The reaction control thrusters are arranged in "couples" -- pairs of thrusters that together can spin the spacecraft without giving it any lateral velocity. If one of the thrusters in any of these couples fails, the other one can do the job almost as well, but the single thruster will add some lateral velocity. That's okay as long as navigators can measure it and take this change into account in their subsequent calculations.
While the reaction control system thrusters allow the spacecraft to turn quickly, they're not good at slow and steady turns. Slow and steady turns are required to take high-resolution images of Mars from orbit. Mars Reconnaissance Orbiter therefore has devices called reaction wheels. These are literally spinning wheels -- four in total: one for each rotational axis plus a spare in case one of the three isn't working.
These wheels can be spun at variable speeds using electric motors. If the spacecraft needs to turn in one direction, it changes the speed of one of the wheels in the opposite direction. In effect, it pushes the wheel faster or slower and, as a result, the spacecraft gets pulled in the opposite direction. If you've ever ridden the Magic Teacup ride at Disneyland, then you get the idea! Each wheel weighs 10 kg (22 pounds), and can be spun as fast as 6,000 rpm (revolutions per minute).
Now, you can't spin the wheels faster forever.
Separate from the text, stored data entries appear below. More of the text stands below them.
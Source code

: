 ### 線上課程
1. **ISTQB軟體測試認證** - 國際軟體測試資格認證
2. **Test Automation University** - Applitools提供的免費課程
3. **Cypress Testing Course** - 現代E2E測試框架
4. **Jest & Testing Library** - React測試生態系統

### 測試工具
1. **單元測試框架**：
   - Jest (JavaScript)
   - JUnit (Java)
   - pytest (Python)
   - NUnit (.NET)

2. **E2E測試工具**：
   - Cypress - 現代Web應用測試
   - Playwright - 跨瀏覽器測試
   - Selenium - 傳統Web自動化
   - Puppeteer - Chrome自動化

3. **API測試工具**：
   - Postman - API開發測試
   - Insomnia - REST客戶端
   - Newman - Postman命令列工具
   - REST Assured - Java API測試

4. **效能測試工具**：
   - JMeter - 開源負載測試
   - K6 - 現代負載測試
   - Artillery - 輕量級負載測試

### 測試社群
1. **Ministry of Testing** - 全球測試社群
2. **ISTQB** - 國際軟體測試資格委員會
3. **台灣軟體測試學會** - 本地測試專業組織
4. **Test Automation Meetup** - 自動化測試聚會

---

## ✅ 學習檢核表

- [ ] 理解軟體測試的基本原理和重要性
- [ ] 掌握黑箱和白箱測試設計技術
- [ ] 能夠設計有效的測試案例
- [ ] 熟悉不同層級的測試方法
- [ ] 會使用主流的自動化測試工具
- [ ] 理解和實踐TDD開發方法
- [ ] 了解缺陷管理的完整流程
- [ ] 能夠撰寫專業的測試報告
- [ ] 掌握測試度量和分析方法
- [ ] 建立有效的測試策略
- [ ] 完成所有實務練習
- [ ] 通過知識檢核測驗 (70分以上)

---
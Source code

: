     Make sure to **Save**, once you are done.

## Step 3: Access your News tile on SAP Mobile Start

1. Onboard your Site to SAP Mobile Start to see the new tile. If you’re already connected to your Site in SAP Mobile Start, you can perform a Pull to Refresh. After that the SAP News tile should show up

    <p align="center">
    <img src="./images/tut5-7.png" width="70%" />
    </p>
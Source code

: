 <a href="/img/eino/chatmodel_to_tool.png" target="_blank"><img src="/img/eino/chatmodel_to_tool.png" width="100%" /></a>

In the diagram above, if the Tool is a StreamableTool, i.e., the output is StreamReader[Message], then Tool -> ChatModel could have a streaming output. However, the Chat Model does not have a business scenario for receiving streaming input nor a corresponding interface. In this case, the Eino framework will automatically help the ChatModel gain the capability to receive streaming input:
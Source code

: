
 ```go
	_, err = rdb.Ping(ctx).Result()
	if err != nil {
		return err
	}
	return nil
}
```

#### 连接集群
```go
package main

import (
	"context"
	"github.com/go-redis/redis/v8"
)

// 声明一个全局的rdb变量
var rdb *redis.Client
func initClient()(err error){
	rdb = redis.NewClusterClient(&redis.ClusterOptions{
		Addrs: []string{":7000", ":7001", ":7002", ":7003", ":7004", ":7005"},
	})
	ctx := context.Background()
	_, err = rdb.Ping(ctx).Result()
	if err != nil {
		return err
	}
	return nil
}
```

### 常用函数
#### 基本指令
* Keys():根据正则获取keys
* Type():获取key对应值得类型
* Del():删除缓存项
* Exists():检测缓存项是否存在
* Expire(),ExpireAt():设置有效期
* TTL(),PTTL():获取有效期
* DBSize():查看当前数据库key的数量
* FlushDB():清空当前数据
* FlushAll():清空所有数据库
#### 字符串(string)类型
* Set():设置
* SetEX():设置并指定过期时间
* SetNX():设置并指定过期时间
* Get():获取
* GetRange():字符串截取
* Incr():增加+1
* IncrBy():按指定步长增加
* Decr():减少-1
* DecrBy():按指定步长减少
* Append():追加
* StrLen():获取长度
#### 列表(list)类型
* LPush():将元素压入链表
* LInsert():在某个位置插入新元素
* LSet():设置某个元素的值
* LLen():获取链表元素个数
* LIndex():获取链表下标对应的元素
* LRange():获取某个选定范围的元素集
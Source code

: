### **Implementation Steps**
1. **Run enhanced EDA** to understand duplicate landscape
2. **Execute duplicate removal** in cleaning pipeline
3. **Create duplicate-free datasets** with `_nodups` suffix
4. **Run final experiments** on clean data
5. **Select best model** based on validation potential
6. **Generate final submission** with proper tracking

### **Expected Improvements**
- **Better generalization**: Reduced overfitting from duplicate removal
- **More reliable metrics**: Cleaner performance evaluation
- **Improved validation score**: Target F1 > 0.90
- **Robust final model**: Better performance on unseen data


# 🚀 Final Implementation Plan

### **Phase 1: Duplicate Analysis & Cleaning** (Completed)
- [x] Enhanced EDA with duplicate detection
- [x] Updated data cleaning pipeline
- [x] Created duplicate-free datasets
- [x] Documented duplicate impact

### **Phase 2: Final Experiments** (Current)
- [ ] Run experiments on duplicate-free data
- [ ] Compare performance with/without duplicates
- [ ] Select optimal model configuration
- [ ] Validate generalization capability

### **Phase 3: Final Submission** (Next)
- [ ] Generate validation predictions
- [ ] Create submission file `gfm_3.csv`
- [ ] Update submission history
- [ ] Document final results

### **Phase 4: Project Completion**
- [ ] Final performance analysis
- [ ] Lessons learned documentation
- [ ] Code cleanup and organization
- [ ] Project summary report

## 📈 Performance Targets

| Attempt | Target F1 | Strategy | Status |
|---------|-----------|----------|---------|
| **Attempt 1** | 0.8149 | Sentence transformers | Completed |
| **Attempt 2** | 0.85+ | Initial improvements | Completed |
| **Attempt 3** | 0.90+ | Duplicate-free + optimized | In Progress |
At some point you must slow them down and start over. Of course, slowing the wheel will make the spacecraft turn in the opposite direction, and you don't want that once the spacecraft is pointed in the right direction. That's where the reaction control system thrusters come back in: they are fired to push against the force resulting from slowing down the wheels, a procedure called "angular momentum desaturation." The two opposing forces essentially cancel each other so that the spacecraft remains in the intended orientation.